Experimental and numerical investigation of through-diaphragm in H-shaped steel beam to CFST column connections

Abstract

This research proposes a cruciform through-diaphragm (CTD) for an H-shaped steel beam to concrete-filled steel tubular (CFST) column and investigates its seismic performance experimentally and numerically. The proposed connection consists of through-plates passing through the aligned slots in the panel zone and end plates directly welded to an H-shaped steel beam. This connection eliminates welding inside the steel tube for installation of the diaphragm, while providing a reliable load path from the steel beam to the CFST column. The experimental program examined the connection hysteretic behaviors, including the moment-rotation response, ductility, initial stiffness, and energy dissipation capacity. The proposed connection shows stable hysteric behavior and good energy dissipation up to a story drift up to 4 % and satisfies the AISC seismic provisions criteria for special moment connection.
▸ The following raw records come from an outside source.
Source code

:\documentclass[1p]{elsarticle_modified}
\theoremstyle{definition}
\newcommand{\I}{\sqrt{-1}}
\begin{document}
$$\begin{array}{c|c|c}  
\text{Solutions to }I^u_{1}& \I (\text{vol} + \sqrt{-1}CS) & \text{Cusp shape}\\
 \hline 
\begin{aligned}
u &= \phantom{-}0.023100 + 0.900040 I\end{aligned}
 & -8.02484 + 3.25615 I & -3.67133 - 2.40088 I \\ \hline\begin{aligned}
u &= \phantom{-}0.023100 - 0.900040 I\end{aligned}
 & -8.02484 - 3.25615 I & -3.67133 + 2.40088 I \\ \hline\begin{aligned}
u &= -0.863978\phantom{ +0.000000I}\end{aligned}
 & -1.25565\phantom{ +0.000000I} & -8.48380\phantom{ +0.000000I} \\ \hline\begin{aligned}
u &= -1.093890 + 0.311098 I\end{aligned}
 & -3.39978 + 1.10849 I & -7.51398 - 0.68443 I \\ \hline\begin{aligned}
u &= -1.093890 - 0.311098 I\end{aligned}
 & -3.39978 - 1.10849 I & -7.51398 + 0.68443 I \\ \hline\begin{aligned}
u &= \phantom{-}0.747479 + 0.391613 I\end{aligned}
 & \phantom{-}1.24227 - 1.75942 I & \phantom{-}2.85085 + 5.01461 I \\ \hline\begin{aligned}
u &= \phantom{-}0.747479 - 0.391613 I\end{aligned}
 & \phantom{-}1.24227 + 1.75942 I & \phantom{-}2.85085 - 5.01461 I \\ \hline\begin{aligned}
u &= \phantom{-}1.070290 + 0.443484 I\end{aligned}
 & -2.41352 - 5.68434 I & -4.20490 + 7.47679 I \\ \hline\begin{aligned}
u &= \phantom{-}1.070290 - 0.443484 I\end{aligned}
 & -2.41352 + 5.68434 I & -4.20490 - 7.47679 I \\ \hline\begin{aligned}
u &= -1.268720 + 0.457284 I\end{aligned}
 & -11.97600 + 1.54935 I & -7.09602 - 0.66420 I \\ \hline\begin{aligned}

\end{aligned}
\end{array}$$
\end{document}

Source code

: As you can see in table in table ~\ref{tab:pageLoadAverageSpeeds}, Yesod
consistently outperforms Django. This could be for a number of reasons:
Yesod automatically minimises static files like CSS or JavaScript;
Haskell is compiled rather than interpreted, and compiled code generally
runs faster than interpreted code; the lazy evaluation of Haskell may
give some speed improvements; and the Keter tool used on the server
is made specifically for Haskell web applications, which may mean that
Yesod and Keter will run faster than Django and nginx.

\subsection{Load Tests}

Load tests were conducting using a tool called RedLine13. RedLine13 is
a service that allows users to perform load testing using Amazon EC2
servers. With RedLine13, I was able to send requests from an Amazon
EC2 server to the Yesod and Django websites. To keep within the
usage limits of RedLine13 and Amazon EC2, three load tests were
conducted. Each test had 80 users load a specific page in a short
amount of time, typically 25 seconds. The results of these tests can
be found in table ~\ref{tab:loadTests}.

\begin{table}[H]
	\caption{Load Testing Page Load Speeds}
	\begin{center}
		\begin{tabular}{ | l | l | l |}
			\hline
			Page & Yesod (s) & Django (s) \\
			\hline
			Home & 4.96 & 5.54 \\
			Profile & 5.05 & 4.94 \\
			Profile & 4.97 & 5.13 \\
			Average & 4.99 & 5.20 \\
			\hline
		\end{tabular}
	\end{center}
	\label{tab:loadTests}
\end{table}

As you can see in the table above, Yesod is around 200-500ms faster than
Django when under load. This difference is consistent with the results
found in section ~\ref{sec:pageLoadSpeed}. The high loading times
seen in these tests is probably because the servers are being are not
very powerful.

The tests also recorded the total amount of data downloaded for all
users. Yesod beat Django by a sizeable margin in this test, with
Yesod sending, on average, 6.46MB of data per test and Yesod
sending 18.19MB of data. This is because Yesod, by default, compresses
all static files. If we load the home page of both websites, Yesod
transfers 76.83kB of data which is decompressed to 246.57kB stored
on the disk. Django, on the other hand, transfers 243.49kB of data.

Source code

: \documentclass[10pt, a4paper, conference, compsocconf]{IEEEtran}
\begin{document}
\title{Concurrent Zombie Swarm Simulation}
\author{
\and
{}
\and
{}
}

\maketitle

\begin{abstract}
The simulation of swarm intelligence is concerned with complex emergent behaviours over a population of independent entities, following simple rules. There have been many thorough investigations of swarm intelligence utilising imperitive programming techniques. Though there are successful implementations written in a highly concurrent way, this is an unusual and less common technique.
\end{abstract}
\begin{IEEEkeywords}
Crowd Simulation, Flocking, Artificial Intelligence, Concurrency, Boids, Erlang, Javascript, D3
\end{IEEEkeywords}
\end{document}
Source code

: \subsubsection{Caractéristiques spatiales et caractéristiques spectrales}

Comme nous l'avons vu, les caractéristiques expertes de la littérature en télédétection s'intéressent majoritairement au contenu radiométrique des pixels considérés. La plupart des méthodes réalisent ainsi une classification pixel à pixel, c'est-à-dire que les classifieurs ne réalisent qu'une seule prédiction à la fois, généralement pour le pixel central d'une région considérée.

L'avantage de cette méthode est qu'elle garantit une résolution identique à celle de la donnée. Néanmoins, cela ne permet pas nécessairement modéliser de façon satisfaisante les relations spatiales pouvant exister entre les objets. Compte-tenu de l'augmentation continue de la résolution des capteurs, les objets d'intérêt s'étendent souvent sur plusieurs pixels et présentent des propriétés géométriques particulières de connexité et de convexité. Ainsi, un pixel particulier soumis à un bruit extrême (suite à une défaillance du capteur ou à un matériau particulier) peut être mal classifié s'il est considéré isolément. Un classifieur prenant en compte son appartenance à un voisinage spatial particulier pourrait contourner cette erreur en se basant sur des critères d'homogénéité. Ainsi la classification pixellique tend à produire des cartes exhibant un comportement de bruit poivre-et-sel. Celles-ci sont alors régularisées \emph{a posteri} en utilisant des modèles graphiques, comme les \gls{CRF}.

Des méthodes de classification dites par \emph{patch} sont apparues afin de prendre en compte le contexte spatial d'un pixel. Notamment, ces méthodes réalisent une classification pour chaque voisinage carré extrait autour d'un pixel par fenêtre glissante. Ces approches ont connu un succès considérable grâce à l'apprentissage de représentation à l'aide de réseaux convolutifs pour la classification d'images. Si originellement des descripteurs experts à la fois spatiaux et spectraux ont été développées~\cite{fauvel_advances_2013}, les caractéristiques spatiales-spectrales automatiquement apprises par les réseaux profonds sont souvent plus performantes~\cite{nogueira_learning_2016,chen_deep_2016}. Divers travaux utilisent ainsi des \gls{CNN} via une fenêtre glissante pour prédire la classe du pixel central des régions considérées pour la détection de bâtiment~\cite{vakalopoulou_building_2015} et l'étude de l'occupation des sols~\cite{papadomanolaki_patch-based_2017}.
A finite element (FE) model was established and verified against the experimental results. The effects of concrete infill, steel tube column thickness, axial load ratio, and through-plate thickness on the hysteretic behavior of the proposed connection were investigated through parametric analysis of 24 FE models. This study provides the information on the optimized design parameters that ensures the stable seismic performance of the proposed connection that could be used in structural engineering practice.